- [TASK PROMPT]: After finding the line containing "in the parentheses." below, please output that line and each following one through the line containing "numbers with decimals.", exactly as written.

*** Opening SUPPLIED RECORDS ***

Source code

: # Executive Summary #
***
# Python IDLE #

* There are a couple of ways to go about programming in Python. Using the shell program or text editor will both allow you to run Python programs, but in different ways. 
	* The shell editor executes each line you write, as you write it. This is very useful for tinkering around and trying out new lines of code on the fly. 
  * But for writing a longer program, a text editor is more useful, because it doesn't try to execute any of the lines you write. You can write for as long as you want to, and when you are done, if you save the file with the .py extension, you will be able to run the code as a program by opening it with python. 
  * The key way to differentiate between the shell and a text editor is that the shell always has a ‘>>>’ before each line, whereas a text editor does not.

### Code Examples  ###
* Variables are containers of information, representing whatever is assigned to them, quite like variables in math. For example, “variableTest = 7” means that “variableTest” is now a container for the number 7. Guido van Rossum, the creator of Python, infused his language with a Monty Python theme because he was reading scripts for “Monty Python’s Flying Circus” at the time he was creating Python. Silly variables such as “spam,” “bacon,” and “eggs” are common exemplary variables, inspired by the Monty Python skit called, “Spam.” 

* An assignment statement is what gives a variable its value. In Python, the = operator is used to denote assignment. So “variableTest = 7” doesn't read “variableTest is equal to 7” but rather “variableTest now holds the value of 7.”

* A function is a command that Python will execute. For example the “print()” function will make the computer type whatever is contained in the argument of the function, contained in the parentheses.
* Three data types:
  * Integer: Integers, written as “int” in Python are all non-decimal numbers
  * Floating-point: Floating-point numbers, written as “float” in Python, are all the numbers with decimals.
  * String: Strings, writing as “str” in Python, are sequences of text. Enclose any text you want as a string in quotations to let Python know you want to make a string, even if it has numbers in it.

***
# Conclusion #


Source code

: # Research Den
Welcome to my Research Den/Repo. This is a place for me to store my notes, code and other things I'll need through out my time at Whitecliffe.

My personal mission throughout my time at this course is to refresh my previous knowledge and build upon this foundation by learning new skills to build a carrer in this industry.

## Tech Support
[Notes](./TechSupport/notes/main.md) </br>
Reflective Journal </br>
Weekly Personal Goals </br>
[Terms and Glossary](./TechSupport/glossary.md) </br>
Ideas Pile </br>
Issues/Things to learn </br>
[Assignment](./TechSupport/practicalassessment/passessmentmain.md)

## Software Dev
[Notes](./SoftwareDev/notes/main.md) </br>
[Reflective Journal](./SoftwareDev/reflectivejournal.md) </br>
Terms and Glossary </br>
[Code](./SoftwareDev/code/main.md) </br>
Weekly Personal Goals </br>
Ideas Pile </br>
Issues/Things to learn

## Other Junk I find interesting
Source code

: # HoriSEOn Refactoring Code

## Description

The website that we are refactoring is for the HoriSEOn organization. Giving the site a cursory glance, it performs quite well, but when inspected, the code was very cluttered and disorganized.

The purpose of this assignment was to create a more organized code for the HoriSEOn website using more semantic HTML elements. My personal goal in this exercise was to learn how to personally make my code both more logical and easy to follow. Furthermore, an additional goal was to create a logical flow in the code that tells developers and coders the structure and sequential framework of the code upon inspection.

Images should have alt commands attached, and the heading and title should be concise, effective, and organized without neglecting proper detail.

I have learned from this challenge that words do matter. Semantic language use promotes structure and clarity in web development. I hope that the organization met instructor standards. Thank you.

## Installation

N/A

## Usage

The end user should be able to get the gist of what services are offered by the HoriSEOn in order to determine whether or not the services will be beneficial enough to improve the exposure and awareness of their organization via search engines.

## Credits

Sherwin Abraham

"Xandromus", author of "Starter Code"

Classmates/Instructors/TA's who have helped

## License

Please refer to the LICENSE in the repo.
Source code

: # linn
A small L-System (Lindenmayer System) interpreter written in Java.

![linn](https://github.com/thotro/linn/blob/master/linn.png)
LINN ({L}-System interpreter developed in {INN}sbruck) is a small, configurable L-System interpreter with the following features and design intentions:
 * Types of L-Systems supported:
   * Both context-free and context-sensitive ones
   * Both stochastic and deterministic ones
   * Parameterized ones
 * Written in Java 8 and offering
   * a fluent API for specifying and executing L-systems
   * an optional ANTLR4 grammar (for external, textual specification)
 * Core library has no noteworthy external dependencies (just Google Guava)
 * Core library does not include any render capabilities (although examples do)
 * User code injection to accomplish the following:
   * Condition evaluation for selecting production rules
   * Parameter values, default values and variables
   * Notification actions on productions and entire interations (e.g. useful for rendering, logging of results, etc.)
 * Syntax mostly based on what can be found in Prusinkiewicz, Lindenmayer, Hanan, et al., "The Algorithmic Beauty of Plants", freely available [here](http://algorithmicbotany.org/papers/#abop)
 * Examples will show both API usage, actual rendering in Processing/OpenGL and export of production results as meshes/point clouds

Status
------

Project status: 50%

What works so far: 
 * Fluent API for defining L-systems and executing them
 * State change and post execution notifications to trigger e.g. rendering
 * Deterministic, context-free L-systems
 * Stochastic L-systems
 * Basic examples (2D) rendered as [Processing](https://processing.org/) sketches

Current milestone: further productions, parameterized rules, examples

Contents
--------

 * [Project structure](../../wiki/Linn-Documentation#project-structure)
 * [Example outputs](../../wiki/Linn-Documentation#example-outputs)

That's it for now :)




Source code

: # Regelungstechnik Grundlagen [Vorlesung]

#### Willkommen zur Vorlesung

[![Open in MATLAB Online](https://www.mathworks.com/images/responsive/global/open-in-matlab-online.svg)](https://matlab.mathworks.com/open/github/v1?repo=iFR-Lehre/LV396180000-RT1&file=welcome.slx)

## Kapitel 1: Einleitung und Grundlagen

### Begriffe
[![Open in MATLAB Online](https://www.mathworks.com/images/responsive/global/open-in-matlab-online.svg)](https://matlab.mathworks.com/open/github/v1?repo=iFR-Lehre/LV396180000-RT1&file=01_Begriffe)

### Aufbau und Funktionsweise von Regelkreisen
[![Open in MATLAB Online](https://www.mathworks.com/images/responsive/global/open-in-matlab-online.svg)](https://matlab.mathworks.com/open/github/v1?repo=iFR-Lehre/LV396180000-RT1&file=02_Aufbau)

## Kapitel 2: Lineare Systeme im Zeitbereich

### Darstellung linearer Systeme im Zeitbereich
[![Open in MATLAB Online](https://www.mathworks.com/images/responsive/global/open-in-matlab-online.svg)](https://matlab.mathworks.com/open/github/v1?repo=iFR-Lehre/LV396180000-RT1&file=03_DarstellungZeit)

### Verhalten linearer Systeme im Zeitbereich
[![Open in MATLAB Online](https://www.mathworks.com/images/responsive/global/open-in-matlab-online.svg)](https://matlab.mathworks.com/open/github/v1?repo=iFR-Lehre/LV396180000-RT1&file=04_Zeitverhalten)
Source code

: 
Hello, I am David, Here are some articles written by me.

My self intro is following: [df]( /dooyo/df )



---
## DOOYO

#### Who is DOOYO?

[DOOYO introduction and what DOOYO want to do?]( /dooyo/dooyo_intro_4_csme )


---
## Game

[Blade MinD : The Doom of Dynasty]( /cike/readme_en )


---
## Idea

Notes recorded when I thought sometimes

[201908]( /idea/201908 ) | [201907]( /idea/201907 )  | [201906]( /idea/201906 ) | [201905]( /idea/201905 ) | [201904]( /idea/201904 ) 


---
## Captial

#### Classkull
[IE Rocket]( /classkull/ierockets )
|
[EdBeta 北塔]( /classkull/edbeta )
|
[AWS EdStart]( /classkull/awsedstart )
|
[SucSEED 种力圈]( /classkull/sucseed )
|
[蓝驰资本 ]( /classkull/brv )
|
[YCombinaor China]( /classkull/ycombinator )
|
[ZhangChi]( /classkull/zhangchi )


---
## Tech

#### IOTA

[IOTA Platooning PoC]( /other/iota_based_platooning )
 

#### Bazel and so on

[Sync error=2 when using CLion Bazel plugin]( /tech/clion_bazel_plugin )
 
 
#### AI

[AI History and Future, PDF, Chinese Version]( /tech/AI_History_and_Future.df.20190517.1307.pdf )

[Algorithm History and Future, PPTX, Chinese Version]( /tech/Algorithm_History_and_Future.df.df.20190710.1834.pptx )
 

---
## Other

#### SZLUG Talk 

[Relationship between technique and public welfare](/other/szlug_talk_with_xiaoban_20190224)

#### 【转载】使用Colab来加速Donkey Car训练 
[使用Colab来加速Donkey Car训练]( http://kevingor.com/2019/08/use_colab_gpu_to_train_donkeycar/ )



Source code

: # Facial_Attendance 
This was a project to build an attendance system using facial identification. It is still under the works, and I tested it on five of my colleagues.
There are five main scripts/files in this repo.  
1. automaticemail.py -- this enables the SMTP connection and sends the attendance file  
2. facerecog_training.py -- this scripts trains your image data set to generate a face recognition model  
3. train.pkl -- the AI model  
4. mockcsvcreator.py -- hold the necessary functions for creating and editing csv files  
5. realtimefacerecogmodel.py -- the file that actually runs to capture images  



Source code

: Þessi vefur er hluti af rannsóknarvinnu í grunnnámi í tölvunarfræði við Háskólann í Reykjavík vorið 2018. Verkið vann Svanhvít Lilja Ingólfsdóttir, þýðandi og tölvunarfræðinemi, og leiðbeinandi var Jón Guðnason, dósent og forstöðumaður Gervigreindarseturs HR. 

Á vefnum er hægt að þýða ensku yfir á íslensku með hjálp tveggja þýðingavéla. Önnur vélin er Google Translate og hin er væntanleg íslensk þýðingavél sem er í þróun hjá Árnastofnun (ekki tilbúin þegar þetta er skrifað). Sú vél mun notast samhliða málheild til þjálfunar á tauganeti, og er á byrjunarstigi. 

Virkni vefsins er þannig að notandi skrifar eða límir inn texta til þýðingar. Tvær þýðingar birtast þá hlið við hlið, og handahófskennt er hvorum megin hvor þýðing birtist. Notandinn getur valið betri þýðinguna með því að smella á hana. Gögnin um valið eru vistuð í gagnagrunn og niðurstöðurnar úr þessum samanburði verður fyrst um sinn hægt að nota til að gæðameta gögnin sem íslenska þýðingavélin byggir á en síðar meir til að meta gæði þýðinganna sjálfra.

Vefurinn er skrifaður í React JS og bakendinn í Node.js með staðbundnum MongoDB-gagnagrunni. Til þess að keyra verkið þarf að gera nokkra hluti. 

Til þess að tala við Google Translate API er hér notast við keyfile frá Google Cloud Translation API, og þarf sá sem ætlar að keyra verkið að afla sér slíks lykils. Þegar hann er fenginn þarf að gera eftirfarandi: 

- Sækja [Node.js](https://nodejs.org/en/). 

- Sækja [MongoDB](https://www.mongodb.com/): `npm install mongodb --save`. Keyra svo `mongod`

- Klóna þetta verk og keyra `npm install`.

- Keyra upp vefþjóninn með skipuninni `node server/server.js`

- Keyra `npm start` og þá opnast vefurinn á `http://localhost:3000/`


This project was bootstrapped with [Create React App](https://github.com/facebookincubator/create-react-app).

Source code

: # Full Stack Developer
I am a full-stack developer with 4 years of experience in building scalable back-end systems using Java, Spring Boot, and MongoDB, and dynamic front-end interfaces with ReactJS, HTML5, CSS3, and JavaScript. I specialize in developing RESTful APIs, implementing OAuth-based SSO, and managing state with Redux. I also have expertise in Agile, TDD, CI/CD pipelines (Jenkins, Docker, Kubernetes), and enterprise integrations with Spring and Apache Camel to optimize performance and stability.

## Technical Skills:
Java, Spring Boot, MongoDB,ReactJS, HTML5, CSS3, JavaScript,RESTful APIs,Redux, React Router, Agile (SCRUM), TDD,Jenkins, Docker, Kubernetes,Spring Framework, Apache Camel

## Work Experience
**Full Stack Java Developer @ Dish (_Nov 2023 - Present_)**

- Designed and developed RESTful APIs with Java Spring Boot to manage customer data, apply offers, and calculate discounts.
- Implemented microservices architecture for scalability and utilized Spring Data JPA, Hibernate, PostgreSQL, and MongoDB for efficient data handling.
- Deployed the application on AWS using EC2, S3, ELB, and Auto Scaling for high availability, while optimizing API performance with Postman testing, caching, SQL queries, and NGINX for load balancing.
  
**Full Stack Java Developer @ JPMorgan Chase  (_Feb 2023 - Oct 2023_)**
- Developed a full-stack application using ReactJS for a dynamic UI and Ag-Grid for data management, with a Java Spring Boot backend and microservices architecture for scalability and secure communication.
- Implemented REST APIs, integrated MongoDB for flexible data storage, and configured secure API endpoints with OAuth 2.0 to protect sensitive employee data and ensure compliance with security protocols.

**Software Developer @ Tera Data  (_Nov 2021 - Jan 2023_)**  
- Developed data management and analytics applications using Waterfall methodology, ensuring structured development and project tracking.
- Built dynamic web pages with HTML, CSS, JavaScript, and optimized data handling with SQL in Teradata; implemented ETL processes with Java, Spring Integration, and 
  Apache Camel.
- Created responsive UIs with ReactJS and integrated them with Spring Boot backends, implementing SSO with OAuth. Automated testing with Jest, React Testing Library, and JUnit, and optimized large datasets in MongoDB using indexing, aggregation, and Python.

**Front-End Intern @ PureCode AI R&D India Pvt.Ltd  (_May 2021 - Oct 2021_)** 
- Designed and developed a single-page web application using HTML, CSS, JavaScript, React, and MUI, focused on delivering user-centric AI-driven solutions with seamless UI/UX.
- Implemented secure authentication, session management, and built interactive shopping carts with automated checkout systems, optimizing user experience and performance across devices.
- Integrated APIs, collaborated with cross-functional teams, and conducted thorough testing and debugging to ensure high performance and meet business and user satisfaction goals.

*** Closing SUPPLIED RECORDS ***

- [ANSWER FOR THIS EXERCISE]:
* A function is a command that Python will execute. For example the “print()” function will make the computer type whatever is contained in the argument of the function, contained in the parentheses.
* Three data types:
  * Integer: Integers, written as “int” in Python are all non-decimal numbers
  * Floating-point: Floating-point numbers, written as “float” in Python, are all the numbers with decimals.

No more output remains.